Houve uma época em que diariamente fazia o trajeto de trem de Nova Iguaçu a Central do Brasil. Certo dia, após embarcar, sentei-me ao lado de uma idosa senhora. Vestida humildemente, parecia estar dormindo mas estava acordada, apenas com seus olhos fechados. Seus cabelos bem pretos e a cor de sua pele, além da face com muitas rugas, sugeriam ser de descendência indígena. Minutos depois abriu os olhos e, ao me ver, cumprimentou-me. Com olhar tristonho me perguntou quantas estações ainda faltavam para chegar à Central. Prontamente respondi que ainda faltavam muitas. Ela parecia preocupada com o horário, talvez um compromisso agendado. Iniciamos uma conversa. Ela me disse ter 75 anos e “morava de favor”, em Japerí, na casa da irmã do seu finado marido. Estava indo trabalhar como doméstica em Copacabana e essas viagens, cinco vezes por semana, a cansavam muito.  Mas, não tinha jeito. Tinha que trabalhar para ajudar nas despesas da casa de quem a acolheu após perder seu companheiro. Olhando-a mais fixamente e ainda curioso por saber de sua ancestralidade, perguntei: a senhora é de família indígena? Ela respondeu sim. Após uma pausa, perguntou-me: Em que estação estamos? Respondi: Engenho de Dentro. Então, ainda dá tempo para contar minha história.

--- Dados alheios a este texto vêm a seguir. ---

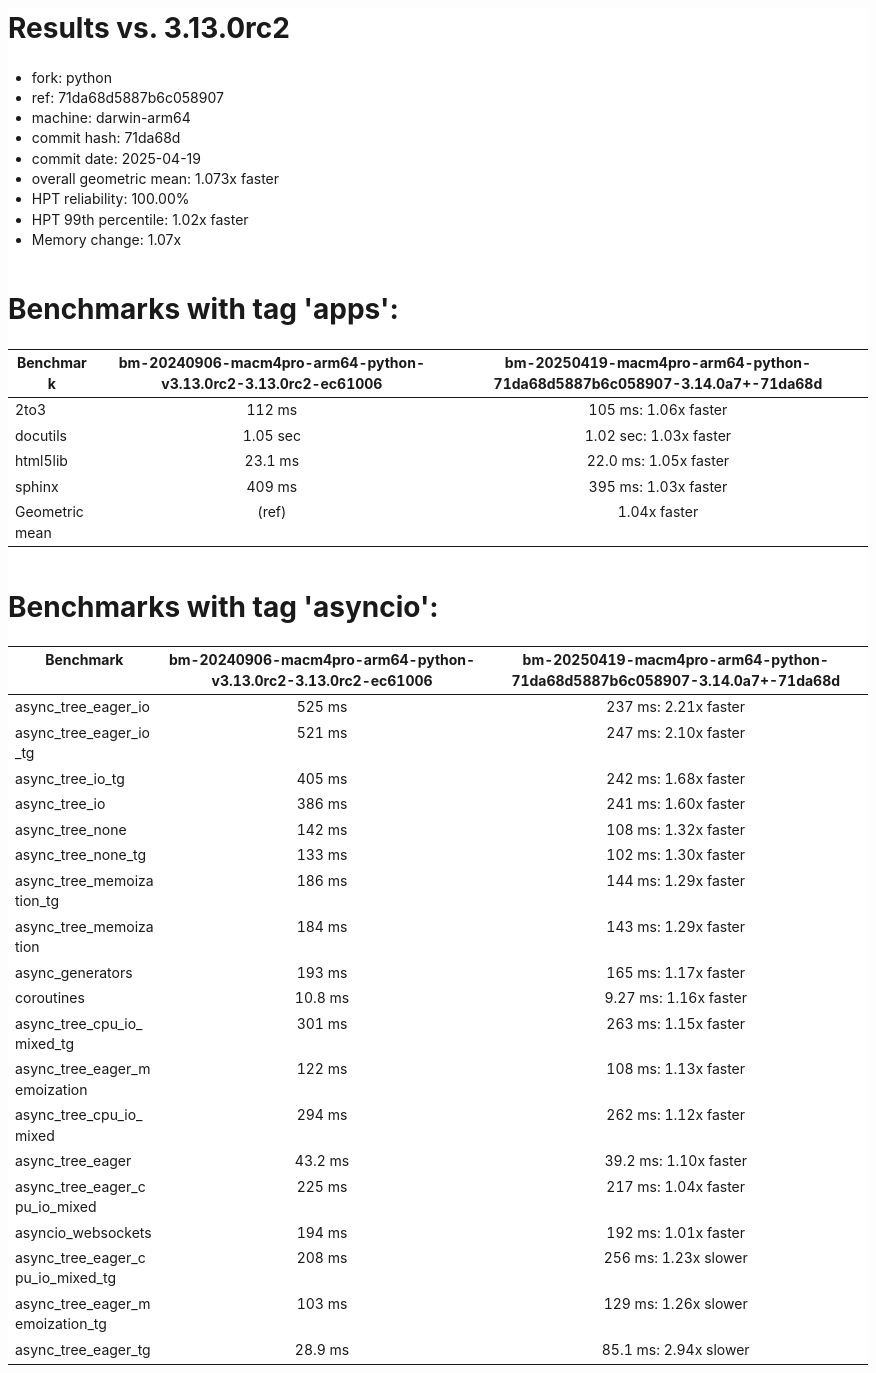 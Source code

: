 # Results vs. 3.13.0rc2

- fork: python
- ref: 71da68d5887b6c058907
- machine: darwin-arm64
- commit hash: 71da68d
- commit date: 2025-04-19
- overall geometric mean: 1.073x faster
- HPT reliability: 100.00%
- HPT 99th percentile: 1.02x faster
- Memory change: 1.07x

Benchmarks with tag 'apps':
===========================

| Benchmark      | bm-20240906-macm4pro-arm64-python-v3.13.0rc2-3.13.0rc2-ec61006 | bm-20250419-macm4pro-arm64-python-71da68d5887b6c058907-3.14.0a7+-71da68d |
|----------------|:--------------------------------------------------------------:|:------------------------------------------------------------------------:|
| 2to3           | 112 ms                                                         | 105 ms: 1.06x faster                                                     |
| docutils       | 1.05 sec                                                       | 1.02 sec: 1.03x faster                                                   |
| html5lib       | 23.1 ms                                                        | 22.0 ms: 1.05x faster                                                    |
| sphinx         | 409 ms                                                         | 395 ms: 1.03x faster                                                     |
| Geometric mean | (ref)                                                          | 1.04x faster                                                             |

Benchmarks with tag 'asyncio':
==============================

| Benchmark                        | bm-20240906-macm4pro-arm64-python-v3.13.0rc2-3.13.0rc2-ec61006 | bm-20250419-macm4pro-arm64-python-71da68d5887b6c058907-3.14.0a7+-71da68d |
|----------------------------------|:--------------------------------------------------------------:|:------------------------------------------------------------------------:|
| async_tree_eager_io              | 525 ms                                                         | 237 ms: 2.21x faster                                                     |
| async_tree_eager_io_tg           | 521 ms                                                         | 247 ms: 2.10x faster                                                     |
| async_tree_io_tg                 | 405 ms                                                         | 242 ms: 1.68x faster                                                     |
| async_tree_io                    | 386 ms                                                         | 241 ms: 1.60x faster                                                     |
| async_tree_none                  | 142 ms                                                         | 108 ms: 1.32x faster                                                     |
| async_tree_none_tg               | 133 ms                                                         | 102 ms: 1.30x faster                                                     |
| async_tree_memoization_tg        | 186 ms                                                         | 144 ms: 1.29x faster                                                     |
| async_tree_memoization           | 184 ms                                                         | 143 ms: 1.29x faster                                                     |
| async_generators                 | 193 ms                                                         | 165 ms: 1.17x faster                                                     |
| coroutines                       | 10.8 ms                                                        | 9.27 ms: 1.16x faster                                                    |
| async_tree_cpu_io_mixed_tg       | 301 ms                                                         | 263 ms: 1.15x faster                                                     |
| async_tree_eager_memoization     | 122 ms                                                         | 108 ms: 1.13x faster                                                     |
| async_tree_cpu_io_mixed          | 294 ms                                                         | 262 ms: 1.12x faster                                                     |
| async_tree_eager                 | 43.2 ms                                                        | 39.2 ms: 1.10x faster                                                    |
| async_tree_eager_cpu_io_mixed    | 225 ms                                                         | 217 ms: 1.04x faster                                                     |
| asyncio_websockets               | 194 ms                                                         | 192 ms: 1.01x faster                                                     |
| async_tree_eager_cpu_io_mixed_tg | 208 ms                                                         | 256 ms: 1.23x slower                                                     |
| async_tree_eager_memoization_tg  | 103 ms                                                         | 129 ms: 1.26x slower                                                     |
| async_tree_eager_tg              | 28.9 ms                                                        | 85.1 ms: 2.94x slower                                                    | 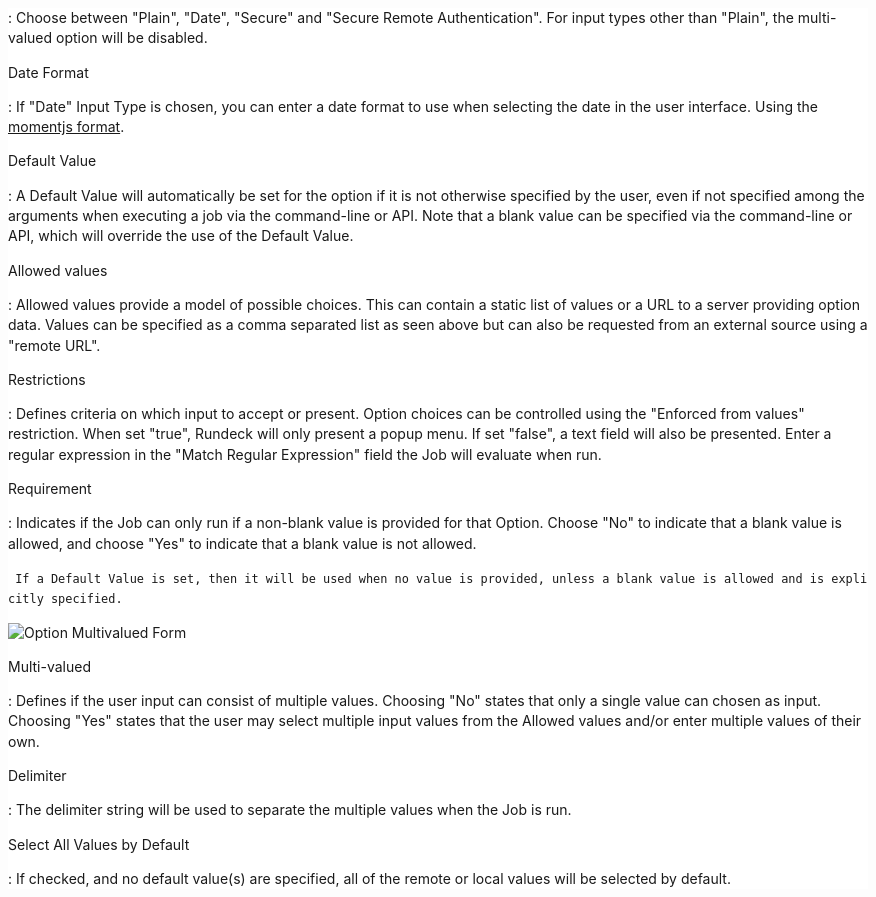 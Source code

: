 :   Choose between "Plain", "Date", "Secure" and "Secure Remote Authentication". For input types other than "Plain", the multi-valued option will be disabled.

Date Format

:   If "Date" Input Type is chosen, you can enter a date format to use when selecting the date
in the user interface. Using the [momentjs format](https://momentjs.com/docs/#/displaying/format/).

Default Value

:    A Default Value will automatically be set for the option if it is not otherwise specified by the user, even if not specified among the arguments when executing a job via the command-line or API.  Note that a blank value can be specified via the command-line or API, which will override the use of the Default Value.

Allowed values

:    Allowed values provide a model of possible choices.
     This can contain a static list of values or a URL to a server
     providing option data. Values can be specified as a comma
     separated list as seen above but can also be requested from an
     external source using a "remote URL".
     

Restrictions

:    Defines criteria on which input to accept or present. Option
     choices can be controlled using the "Enforced from values"
     restriction. When set "true", Rundeck will only present a
     popup menu. If set "false", a text field will also be presented. 
     Enter a regular expression in the "Match Regular Expression"
     field the Job will evaluate when run.

Requirement

:    Indicates if the Job can only run if a non-blank value is provided for
     that Option. Choose "No" to indicate that a blank value is allowed, and
     choose "Yes" to indicate that a blank value is not allowed.  

     If a Default Value is set, then it will be used when no value is provided, unless a blank value is allowed and is explicitly specified.


![Option Multivalued Form](../figures/fig-option-multival.png)

Multi-valued

:    Defines if the user input can consist of multiple values. Choosing "No" states that only a single value can chosen as input. Choosing "Yes" states that the user may select multiple input values from the Allowed values and/or enter multiple values of their own.  

Delimiter

:    The delimiter string will be used to separate the multiple values when the Job is run.

Select All Values by Default

:    If checked, and no default value(s) are specified, all of the remote or local values will be selected by default.
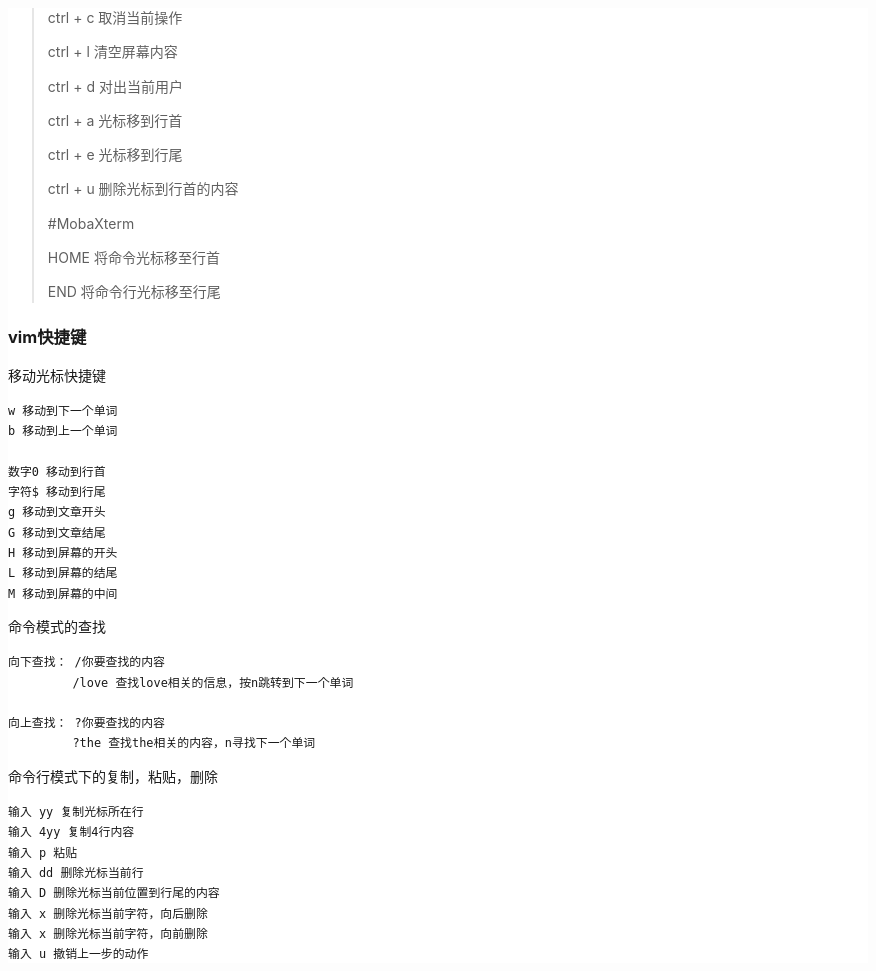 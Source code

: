 > ctrl + c  取消当前操作
>
> ctrl + l 清空屏幕内容
>
> ctrl + d 对出当前用户
>
> ctrl + a 光标移到行首
>
> ctrl + e 光标移到行尾
>
> ctrl + u 删除光标到行首的内容
>
> #MobaXterm
>
> HOME 将命令光标移至行首
>
> END 将命令行光标移至行尾

### vim快捷键

移动光标快捷键

```
w 移动到下一个单词
b 移动到上一个单词

数字0 移动到行首
字符$ 移动到行尾
g 移动到文章开头
G 移动到文章结尾
H 移动到屏幕的开头
L 移动到屏幕的结尾
M 移动到屏幕的中间

```

命令模式的查找

```
向下查找： /你要查找的内容
		 /love 查找love相关的信息，按n跳转到下一个单词

向上查找： ?你要查找的内容
		 ?the 查找the相关的内容，n寻找下一个单词 
```

命令行模式下的复制，粘贴，删除

```
输入 yy 复制光标所在行
输入 4yy 复制4行内容
输入 p 粘贴
输入 dd 删除光标当前行
输入 D 删除光标当前位置到行尾的内容
输入 x 删除光标当前字符，向后删除
输入 x 删除光标当前字符，向前删除
输入 u 撤销上一步的动作
```
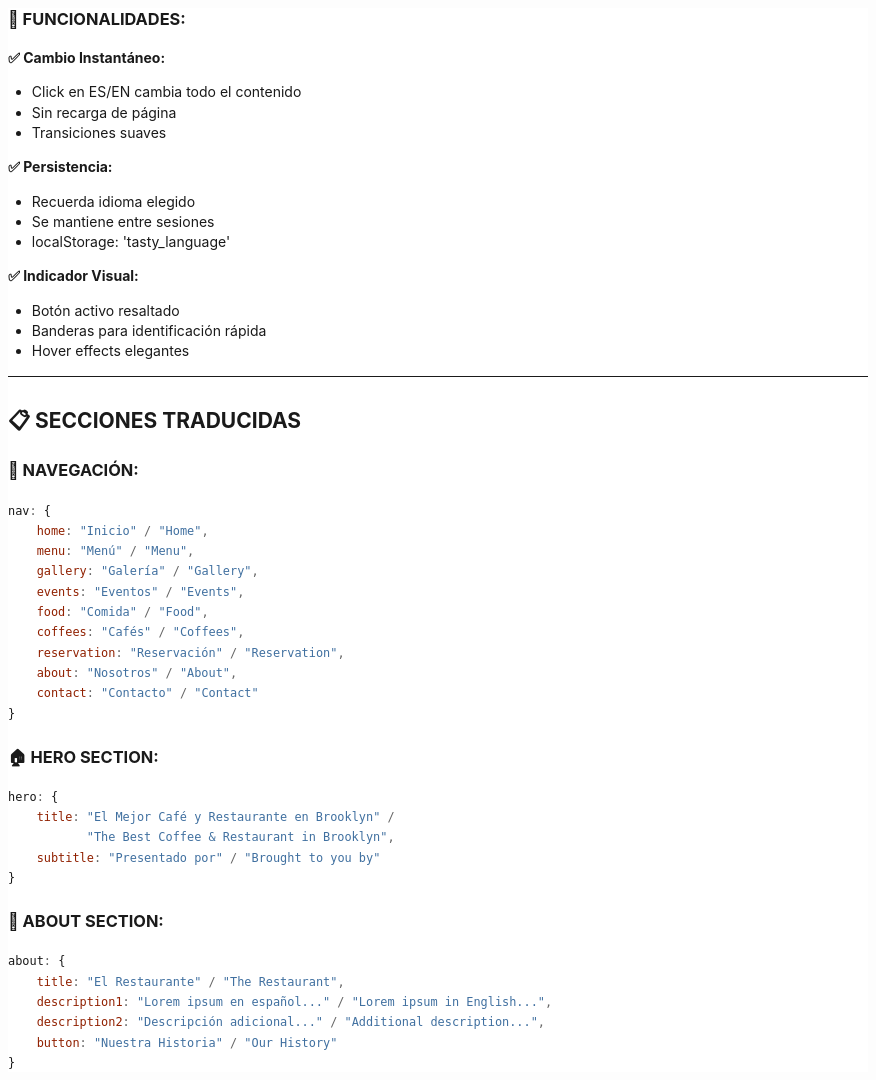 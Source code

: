 ### **🚀 FUNCIONALIDADES:**

**✅ Cambio Instantáneo:**
- Click en ES/EN cambia todo el contenido
- Sin recarga de página
- Transiciones suaves

**✅ Persistencia:**
- Recuerda idioma elegido
- Se mantiene entre sesiones
- localStorage: 'tasty_language'

**✅ Indicador Visual:**
- Botón activo resaltado
- Banderas para identificación rápida
- Hover effects elegantes

---

## 📋 SECCIONES TRADUCIDAS

### **🧭 NAVEGACIÓN:**
```javascript
nav: {
    home: "Inicio" / "Home",
    menu: "Menú" / "Menu",
    gallery: "Galería" / "Gallery",
    events: "Eventos" / "Events",
    food: "Comida" / "Food",
    coffees: "Cafés" / "Coffees",
    reservation: "Reservación" / "Reservation",
    about: "Nosotros" / "About",
    contact: "Contacto" / "Contact"
}
```

### **🏠 HERO SECTION:**
```javascript
hero: {
    title: "El Mejor Café y Restaurante en Brooklyn" / 
           "The Best Coffee & Restaurant in Brooklyn",
    subtitle: "Presentado por" / "Brought to you by"
}
```

### **📖 ABOUT SECTION:**
```javascript
about: {
    title: "El Restaurante" / "The Restaurant",
    description1: "Lorem ipsum en español..." / "Lorem ipsum in English...",
    description2: "Descripción adicional..." / "Additional description...",
    button: "Nuestra Historia" / "Our History"
}
```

Nasci em uma das aldeias da tribo Pataxó, no extremo sul da Bahia. Infância e  mocidade aprendendo os costumes e vivenciando problemas, alegrias e tristezas comuns aos indígenas. Um dos nossos principais desafios era com “os brancos”. Invadiam nossas terras, garimpavam e caçavam ilegalmente e, quando revidávamos, o conflito gerava pânico em nossa aldeia e em outras próximas. Resultava em mortos e feridos, de ambos os lados. Tinha na época 25 anos quando, em um dos confrontos, aconteceu o que mais temia: meus pais e irmãos foram mortos e nossa aldeia praticamente destruída. Os poucos sobreviventes fugiram para uma aldeia próxima. E eu fiquei sozinha, sem ter para onde ir e sem saber o que fazer. Já estávamos na estação Maracanã e eu atentamente escutando sua triste história. Percebi que lágrimas desceram de seus olhos quando contou: um homem branco, mais ou menos de sua idade, que havia desertado de um grupo de invasores, delicadamente lhe perguntou: Quer vir comigo? Estou cheio disso tudo. Matei muitos indígenas. Quero começar uma nova vida, não matar mais meus semelhantes. Espantada, olhou para o semblante daquele homem, um dos algozes das aldeias próximas, estava ali propondo cuidar de mim e ter outro tipo de vida. Sem escolha, tinha que confiar em alguém. E foi assim que fui morar com ele em Japerí, na casa de sua irmã. Nos casamos e vivemos felizes até sua passagem.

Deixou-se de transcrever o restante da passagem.